'''
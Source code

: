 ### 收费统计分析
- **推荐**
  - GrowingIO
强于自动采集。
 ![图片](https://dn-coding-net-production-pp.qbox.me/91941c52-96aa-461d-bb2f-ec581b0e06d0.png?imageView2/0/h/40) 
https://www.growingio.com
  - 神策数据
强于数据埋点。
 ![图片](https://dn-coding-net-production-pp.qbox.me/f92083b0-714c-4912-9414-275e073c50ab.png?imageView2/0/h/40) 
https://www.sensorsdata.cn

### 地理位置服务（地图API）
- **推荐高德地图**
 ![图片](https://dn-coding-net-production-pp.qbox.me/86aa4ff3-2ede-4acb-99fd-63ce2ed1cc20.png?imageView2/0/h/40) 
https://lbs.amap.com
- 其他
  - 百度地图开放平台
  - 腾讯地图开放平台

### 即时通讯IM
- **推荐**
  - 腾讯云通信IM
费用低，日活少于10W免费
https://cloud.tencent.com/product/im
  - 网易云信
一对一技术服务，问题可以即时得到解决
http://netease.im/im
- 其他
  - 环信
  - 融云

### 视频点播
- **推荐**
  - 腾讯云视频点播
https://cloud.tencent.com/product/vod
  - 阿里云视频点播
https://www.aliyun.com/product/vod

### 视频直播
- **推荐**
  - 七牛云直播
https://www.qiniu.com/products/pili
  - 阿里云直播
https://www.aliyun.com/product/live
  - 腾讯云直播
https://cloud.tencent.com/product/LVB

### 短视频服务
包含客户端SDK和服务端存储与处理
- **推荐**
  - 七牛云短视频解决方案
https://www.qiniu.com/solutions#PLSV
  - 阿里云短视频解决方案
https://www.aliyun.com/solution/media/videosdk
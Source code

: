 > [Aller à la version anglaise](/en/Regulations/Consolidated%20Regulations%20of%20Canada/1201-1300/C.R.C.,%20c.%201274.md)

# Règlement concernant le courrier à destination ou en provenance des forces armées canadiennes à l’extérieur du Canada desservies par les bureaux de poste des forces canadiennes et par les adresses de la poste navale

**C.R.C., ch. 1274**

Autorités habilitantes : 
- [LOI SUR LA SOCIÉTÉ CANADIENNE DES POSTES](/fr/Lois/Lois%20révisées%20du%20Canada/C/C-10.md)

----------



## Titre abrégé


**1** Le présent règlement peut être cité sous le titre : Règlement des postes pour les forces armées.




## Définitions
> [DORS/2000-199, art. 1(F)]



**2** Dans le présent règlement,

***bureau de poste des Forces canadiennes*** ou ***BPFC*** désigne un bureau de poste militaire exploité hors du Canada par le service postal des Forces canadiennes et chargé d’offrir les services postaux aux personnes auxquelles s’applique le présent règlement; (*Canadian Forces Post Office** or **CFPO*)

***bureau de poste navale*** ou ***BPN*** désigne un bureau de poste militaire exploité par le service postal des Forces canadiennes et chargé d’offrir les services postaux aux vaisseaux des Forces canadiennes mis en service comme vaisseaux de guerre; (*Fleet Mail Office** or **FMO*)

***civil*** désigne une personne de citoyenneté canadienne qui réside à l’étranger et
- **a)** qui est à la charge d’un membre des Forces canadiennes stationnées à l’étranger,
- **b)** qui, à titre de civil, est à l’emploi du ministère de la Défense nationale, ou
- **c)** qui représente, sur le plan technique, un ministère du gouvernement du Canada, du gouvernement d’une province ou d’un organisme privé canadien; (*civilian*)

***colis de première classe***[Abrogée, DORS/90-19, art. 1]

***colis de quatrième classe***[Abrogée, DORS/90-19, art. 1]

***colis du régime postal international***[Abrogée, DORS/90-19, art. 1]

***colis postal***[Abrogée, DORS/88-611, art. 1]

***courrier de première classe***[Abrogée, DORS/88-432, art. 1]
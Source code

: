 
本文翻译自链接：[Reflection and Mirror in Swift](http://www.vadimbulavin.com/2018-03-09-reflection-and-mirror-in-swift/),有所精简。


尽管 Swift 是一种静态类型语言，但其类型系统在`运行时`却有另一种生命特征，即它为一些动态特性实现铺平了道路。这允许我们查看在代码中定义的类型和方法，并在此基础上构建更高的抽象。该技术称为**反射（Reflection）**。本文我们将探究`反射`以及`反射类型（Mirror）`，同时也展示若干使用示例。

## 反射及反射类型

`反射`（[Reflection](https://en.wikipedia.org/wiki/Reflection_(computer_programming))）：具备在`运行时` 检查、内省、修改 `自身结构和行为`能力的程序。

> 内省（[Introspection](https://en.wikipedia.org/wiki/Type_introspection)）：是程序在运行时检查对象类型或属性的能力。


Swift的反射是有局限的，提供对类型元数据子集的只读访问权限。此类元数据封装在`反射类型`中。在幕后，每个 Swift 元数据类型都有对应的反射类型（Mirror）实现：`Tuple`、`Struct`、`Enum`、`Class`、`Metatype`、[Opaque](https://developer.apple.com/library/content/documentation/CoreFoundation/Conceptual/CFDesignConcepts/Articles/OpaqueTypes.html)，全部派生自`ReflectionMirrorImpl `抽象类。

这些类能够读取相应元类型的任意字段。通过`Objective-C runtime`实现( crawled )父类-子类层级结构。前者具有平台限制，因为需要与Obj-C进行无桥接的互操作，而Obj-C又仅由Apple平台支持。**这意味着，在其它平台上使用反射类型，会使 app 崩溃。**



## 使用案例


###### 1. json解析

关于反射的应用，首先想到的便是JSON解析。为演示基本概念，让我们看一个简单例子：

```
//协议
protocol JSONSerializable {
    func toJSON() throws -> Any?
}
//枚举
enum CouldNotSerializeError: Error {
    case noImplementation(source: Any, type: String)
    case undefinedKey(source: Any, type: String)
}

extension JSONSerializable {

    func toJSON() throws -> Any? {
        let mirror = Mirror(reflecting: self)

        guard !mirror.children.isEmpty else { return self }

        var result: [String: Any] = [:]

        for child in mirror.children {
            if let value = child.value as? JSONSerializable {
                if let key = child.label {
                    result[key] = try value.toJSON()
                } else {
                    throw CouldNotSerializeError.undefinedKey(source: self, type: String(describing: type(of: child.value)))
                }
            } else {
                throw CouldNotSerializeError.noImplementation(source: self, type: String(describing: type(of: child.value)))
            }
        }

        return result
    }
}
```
'''
Reproduce the entire listing. Keep every word as it is.

Source code

: ### 收费统计分析
- **推荐**
  - GrowingIO
强于自动采集。
 ![图片](https://dn-coding-net-production-pp.qbox.me/91941c52-96aa-461d-bb2f-ec581b0e06d0.png?imageView2/0/h/40) 
https://www.growingio.com
  - 神策数据
强于数据埋点。
 ![图片](https://dn-coding-net-production-pp.qbox.me/f92083b0-714c-4912-9414-275e073c50ab.png?imageView2/0/h/40) 
https://www.sensorsdata.cn

### 地理位置服务（地图API）
- **推荐高德地图**
 ![图片](https://dn-coding-net-production-pp.qbox.me/86aa4ff3-2ede-4acb-99fd-63ce2ed1cc20.png?imageView2/0/h/40) 
https://lbs.amap.com
- 其他
  - 百度地图开放平台
  - 腾讯地图开放平台

### 即时通讯IM
- **推荐**
  - 腾讯云通信IM
费用低，日活少于10W免费
https://cloud.tencent.com/product/im
  - 网易云信
一对一技术服务，问题可以即时得到解决
http://netease.im/im
- 其他
  - 环信
  - 融云

### 视频点播
- **推荐**
  - 腾讯云视频点播
https://cloud.tencent.com/product/vod
  - 阿里云视频点播
https://www.aliyun.com/product/vod

### 视频直播
- **推荐**
  - 七牛云直播
https://www.qiniu.com/products/pili
  - 阿里云直播
https://www.aliyun.com/product/live
  - 腾讯云直播
https://cloud.tencent.com/product/LVB

### 短视频服务
包含客户端SDK和服务端存储与处理
- **推荐**
  - 七牛云短视频解决方案
https://www.qiniu.com/solutions#PLSV
  - 阿里云短视频解决方案
https://www.aliyun.com/solution/media/videosdk
Source code

: > [Aller à la version anglaise](/en/Regulations/Consolidated%20Regulations%20of%20Canada/1201-1300/C.R.C.,%20c.%201274.md)

# Règlement concernant le courrier à destination ou en provenance des forces armées canadiennes à l’extérieur du Canada desservies par les bureaux de poste des forces canadiennes et par les adresses de la poste navale

**C.R.C., ch. 1274**

Autorités habilitantes : 
- [LOI SUR LA SOCIÉTÉ CANADIENNE DES POSTES](/fr/Lois/Lois%20révisées%20du%20Canada/C/C-10.md)

----------



## Titre abrégé


**1** Le présent règlement peut être cité sous le titre : Règlement des postes pour les forces armées.




## Définitions
> [DORS/2000-199, art. 1(F)]



**2** Dans le présent règlement,

***bureau de poste des Forces canadiennes*** ou ***BPFC*** désigne un bureau de poste militaire exploité hors du Canada par le service postal des Forces canadiennes et chargé d’offrir les services postaux aux personnes auxquelles s’applique le présent règlement; (*Canadian Forces Post Office** or **CFPO*)

***bureau de poste navale*** ou ***BPN*** désigne un bureau de poste militaire exploité par le service postal des Forces canadiennes et chargé d’offrir les services postaux aux vaisseaux des Forces canadiennes mis en service comme vaisseaux de guerre; (*Fleet Mail Office** or **FMO*)

***civil*** désigne une personne de citoyenneté canadienne qui réside à l’étranger et
- **a)** qui est à la charge d’un membre des Forces canadiennes stationnées à l’étranger,
- **b)** qui, à titre de civil, est à l’emploi du ministère de la Défense nationale, ou
- **c)** qui représente, sur le plan technique, un ministère du gouvernement du Canada, du gouvernement d’une province ou d’un organisme privé canadien; (*civilian*)

***colis de première classe***[Abrogée, DORS/90-19, art. 1]

***colis de quatrième classe***[Abrogée, DORS/90-19, art. 1]

***colis du régime postal international***[Abrogée, DORS/90-19, art. 1]

***colis postal***[Abrogée, DORS/88-611, art. 1]

***courrier de première classe***[Abrogée, DORS/88-432, art. 1]
Source code

: 
本文翻译自链接：[Reflection and Mirror in Swift](http://www.vadimbulavin.com/2018-03-09-reflection-and-mirror-in-swift/),有所精简。


尽管 Swift 是一种静态类型语言，但其类型系统在`运行时`却有另一种生命特征，即它为一些动态特性实现铺平了道路。这允许我们查看在代码中定义的类型和方法，并在此基础上构建更高的抽象。该技术称为**反射（Reflection）**。本文我们将探究`反射`以及`反射类型（Mirror）`，同时也展示若干使用示例。

## 反射及反射类型

`反射`（[Reflection](https://en.wikipedia.org/wiki/Reflection_(computer_programming))）：具备在`运行时` 检查、内省、修改 `自身结构和行为`能力的程序。

> 内省（[Introspection](https://en.wikipedia.org/wiki/Type_introspection)）：是程序在运行时检查对象类型或属性的能力。


Swift的反射是有局限的，提供对类型元数据子集的只读访问权限。此类元数据封装在`反射类型`中。在幕后，每个 Swift 元数据类型都有对应的反射类型（Mirror）实现：`Tuple`、`Struct`、`Enum`、`Class`、`Metatype`、[Opaque](https://developer.apple.com/library/content/documentation/CoreFoundation/Conceptual/CFDesignConcepts/Articles/OpaqueTypes.html)，全部派生自`ReflectionMirrorImpl `抽象类。

这些类能够读取相应元类型的任意字段。通过`Objective-C runtime`实现( crawled )父类-子类层级结构。前者具有平台限制，因为需要与Obj-C进行无桥接的互操作，而Obj-C又仅由Apple平台支持。**这意味着，在其它平台上使用反射类型，会使 app 崩溃。**



## 使用案例


###### 1. json解析

关于反射的应用，首先想到的便是JSON解析。为演示基本概念，让我们看一个简单例子：

```
//协议
protocol JSONSerializable {
    func toJSON() throws -> Any?
}
//枚举
enum CouldNotSerializeError: Error {
    case noImplementation(source: Any, type: String)
    case undefinedKey(source: Any, type: String)
}

extension JSONSerializable {

    func toJSON() throws -> Any? {
        let mirror = Mirror(reflecting: self)

        guard !mirror.children.isEmpty else { return self }

        var result: [String: Any] = [:]

        for child in mirror.children {
            if let value = child.value as? JSONSerializable {
                if let key = child.label {
                    result[key] = try value.toJSON()
                } else {
                    throw CouldNotSerializeError.undefinedKey(source: self, type: String(describing: type(of: child.value)))
                }
            } else {
                throw CouldNotSerializeError.noImplementation(source: self, type: String(describing: type(of: child.value)))
            }
        }

        return result
    }
}
```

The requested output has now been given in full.